Kapitel 20: Gemütlich ungemütlich

36 0 0
                                    

Liam rutschte unbehaglich auf dem Boden herum und kaute auf seiner Lippe, als er mit seinem Blick zu Theo wanderte. Er redete nicht. Er hatte seit über einer Stunde nicht mehr geredet. Liam war in den ersten paar Minuten okay damit gewesen, als Theo sich mit einer verletzten Grimasse seinen Weg durch die letzten, verbliebenden Drinks tuckerte und die beiden schlussendlich in ihre Klamotten glitten, während sie den Augenkontakt vermieden, denn er mochte es lieber, wenn Theo schwieg, als wenn er ihn für die ganze Tattoo-Berührungsaktion verspottete.

Aber das war eine Ewigkeit her. Liam hatte in der Zwischenzeit daran gearbeitet das Ereignis nach ganz hinten in seine Gedanken zu schieben und ignorierte die Verlegenheit, die über ihn kroch, wenn er daran dachte, wie seltsam es für Theo gewesen sein musste, dass er sein verdammtes Schlüsselbein so wie eine Genielampe gerieben hatte. Er war nun völlig darauf vorbereitet zu vergessen, dass der Moment jemals stattfand, oder darauf Theos Verspottung einzustecken. Er hatte bereits einige Kontersprüche parat, er hatte Ausreden, von denen er sich davon überzeugen konnte, dass er sie glaubte. Er war bereit dafür, dass Theo auf ihn losging.

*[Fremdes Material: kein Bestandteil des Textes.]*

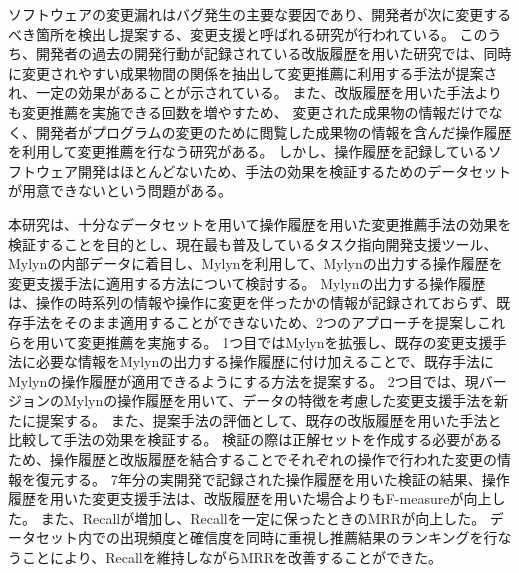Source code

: ソフトウェアの変更漏れはバグ発生の主要な要因であり、開発者が次に変更するべき箇所を検出し提案する、変更支援と呼ばれる研究が行われている。
このうち、開発者の過去の開発行動が記録されている改版履歴を用いた研究では、同時に変更されやすい成果物間の関係を抽出して変更推薦に利用する手法が提案され、一定の効果があることが示されている。
また、改版履歴を用いた手法よりも変更推薦を実施できる回数を増やすため、
変更された成果物の情報だけでなく、開発者がプログラムの変更のために閲覧した成果物の情報を含んだ操作履歴を利用して変更推薦を行なう研究がある。
しかし、操作履歴を記録しているソフトウェア開発はほとんどないため、手法の効果を検証するためのデータセットが用意できないという問題がある。

本研究は、十分なデータセットを用いて操作履歴を用いた変更推薦手法の効果を検証することを目的とし、現在最も普及しているタスク指向開発支援ツール、Mylynの内部データに着目し、Mylynを利用して、Mylynの出力する操作履歴を変更支援手法に適用する方法について検討する。
Mylynの出力する操作履歴は、操作の時系列の情報や操作に変更を伴ったかの情報が記録されておらず、既存手法をそのまま適用することができないため、2つのアプローチを提案しこれらを用いて変更推薦を実施する。
1つ目ではMylynを拡張し、既存の変更支援手法に必要な情報をMylynの出力する操作履歴に付け加えることで、既存手法にMylynの操作履歴が適用できるようにする方法を提案する。
2つ目では、現バージョンのMylynの操作履歴を用いて、データの特徴を考慮した変更支援手法を新たに提案する。
また、提案手法の評価として、既存の改版履歴を用いた手法と比較して手法の効果を検証する。
検証の際は正解セットを作成する必要があるため、操作履歴と改版履歴を結合することでそれぞれの操作で行われた変更の情報を復元する。
7年分の実開発で記録された操作履歴を用いた検証の結果、操作履歴を用いた変更支援手法は、改版履歴を用いた場合よりもF-measureが向上した。
また、Recallが増加し、Recallを一定に保ったときのMRRが向上した。
データセット内での出現頻度と確信度を同時に重視し推薦結果のランキングを行なうことにより、Recallを維持しながらMRRを改善することができた。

Theo jedoch schien nicht auf derselben Seite zu sein. Liam war sich ziemlich sicher, dass er noch nicht einmal das Buch besaß.

Die Chimäre war in sich selbst eingerollt. Nicht wirklich, seine Beine hingen über dem Rand des Höhlenbodens ins Wasser, doch Liam konnte die Art und Weise sehen, wie seine Schultern beinahe seine Ohren erreichten und er konnte das dumme ‚tipp, tipp' von Theos Finger gegen die Flasche, die er in seiner Hand umklammert hielt, hören. Liam war sich ziemlich sicher, dass Theo vergessen hatte, dass er da war. Er starrte auf das Wasser und sein Blick wanderte darüber. Abgesehen von dem gelegentlichen schluckaufähnlichen Keuchen, so, als hätte er vergessen, wie viel Luft er eigentlich brauchte, weshalb sie ihm ausging, war seine Atmung stabil.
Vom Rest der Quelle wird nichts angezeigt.